Letterform Archive has launched its online archive, featuring nearly 1,500 items and 9,000 images integral to the history of typography, graphic design, and written communication. This unparalleled collection of typographical artifacts, the digitization of which has been a four-year labor of love, is debuting online in a moment when the world needs it the most.
"This has been a dream since before the archive opened five years ago, and this launch was planned long ago," commented Rob Saunders, founder and executive director of Letterform Archive. "But what a perfect moment for radical accessibility."

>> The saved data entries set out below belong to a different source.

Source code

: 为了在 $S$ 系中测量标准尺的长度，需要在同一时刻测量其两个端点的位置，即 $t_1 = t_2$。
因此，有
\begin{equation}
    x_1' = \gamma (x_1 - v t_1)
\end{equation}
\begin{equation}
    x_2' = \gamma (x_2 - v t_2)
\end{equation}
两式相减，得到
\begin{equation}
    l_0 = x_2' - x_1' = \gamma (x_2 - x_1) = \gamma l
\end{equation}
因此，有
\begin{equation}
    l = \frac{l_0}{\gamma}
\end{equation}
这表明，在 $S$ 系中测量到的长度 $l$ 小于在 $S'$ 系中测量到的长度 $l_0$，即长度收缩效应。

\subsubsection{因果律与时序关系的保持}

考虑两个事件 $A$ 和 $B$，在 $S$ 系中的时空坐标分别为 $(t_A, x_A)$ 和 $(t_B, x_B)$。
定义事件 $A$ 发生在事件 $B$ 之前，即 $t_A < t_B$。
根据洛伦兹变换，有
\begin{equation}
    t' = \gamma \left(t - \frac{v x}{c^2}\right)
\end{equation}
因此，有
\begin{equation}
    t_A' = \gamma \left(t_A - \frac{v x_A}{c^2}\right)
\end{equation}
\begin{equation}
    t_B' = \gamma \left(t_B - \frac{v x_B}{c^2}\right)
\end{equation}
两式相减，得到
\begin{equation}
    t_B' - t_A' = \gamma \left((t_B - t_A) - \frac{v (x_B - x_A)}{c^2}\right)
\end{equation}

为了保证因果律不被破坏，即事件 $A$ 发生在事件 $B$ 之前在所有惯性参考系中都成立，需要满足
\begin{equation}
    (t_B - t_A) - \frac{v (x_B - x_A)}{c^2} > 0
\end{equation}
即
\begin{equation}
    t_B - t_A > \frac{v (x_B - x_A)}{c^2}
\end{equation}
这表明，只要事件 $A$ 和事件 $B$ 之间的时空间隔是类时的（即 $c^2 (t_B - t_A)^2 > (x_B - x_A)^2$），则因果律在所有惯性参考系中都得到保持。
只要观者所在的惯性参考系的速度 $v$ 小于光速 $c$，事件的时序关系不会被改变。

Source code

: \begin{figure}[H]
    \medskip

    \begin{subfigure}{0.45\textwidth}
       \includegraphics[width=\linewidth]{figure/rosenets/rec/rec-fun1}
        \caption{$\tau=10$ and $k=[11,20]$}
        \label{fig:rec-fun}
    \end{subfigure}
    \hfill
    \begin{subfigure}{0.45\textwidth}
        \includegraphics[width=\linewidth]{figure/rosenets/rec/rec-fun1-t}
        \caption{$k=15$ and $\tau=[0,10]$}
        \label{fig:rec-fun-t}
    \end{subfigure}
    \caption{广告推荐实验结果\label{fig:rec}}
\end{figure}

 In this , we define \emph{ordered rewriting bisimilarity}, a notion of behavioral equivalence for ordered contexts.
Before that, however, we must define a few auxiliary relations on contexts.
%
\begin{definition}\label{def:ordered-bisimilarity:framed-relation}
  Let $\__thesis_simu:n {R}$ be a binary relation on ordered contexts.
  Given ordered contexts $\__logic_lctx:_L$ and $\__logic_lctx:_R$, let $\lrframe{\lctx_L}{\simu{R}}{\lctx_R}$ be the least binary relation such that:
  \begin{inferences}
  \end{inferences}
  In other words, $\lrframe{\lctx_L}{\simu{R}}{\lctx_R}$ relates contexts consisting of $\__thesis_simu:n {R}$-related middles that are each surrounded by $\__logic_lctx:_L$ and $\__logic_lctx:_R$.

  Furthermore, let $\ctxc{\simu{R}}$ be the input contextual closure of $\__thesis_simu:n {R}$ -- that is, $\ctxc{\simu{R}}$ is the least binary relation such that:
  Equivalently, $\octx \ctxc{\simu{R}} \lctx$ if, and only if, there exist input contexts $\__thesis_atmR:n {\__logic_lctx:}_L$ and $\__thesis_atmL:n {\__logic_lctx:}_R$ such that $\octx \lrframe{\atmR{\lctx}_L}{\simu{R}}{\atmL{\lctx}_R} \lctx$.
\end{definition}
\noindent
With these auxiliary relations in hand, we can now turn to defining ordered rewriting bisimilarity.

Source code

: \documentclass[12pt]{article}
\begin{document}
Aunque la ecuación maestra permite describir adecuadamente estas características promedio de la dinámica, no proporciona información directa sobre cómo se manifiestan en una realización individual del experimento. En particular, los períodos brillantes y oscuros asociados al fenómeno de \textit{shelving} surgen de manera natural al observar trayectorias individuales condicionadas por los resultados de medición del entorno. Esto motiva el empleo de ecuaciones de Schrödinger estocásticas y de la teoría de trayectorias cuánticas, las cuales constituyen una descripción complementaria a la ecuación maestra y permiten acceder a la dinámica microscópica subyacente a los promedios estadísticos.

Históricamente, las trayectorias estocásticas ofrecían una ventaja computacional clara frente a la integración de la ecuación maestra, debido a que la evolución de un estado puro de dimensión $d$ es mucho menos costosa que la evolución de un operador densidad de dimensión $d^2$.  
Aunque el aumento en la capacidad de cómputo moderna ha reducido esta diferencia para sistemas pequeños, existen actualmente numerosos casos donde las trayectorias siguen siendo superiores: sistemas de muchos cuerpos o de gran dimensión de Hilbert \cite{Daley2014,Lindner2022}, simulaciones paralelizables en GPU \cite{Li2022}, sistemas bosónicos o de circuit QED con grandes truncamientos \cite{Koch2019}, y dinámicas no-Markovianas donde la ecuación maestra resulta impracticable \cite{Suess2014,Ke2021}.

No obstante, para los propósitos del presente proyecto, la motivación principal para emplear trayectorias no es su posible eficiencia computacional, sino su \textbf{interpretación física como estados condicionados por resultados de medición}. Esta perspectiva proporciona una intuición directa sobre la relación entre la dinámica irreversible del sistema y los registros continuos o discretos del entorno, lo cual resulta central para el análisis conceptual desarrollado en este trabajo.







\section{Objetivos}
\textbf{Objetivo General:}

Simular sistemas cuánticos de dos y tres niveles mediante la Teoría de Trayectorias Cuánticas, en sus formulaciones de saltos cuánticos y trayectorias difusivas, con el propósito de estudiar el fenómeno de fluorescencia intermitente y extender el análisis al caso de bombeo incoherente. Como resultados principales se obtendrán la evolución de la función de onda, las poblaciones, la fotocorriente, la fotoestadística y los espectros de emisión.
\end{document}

Normally, Letterform Archive, located in San Francisco's creative Dogpatch neighborhood, is strictly a 'brick and mortar' collection where artists, scholars, and the font-loving public come in and learn from - and touch - a collection ranging from a 4,000-year-old cuneiform clay tablet to a page from a Gutenberg Bible to style manuals from Apple Computer. From a fifteenth-century handmade Rothschild Book of Hours to psychedelic '60s posters and the early pixelated digital type designs of the 1980s, it is a collection unparalleled in the Bay Area and unique across the world.
For the last four years, Saunders and his team of librarians, curators, developers, and designers have been preparing for this moment: making its world-class digital trove of typographical artifacts available - free of charge - to anyone and everyone on the planet. The Archive's online repository of digitized materials related to lettering, typography, calligraphy, and graphic design spans thousands of years of history. Opened as a beta in 2018, the Online Archive was previously available to members only.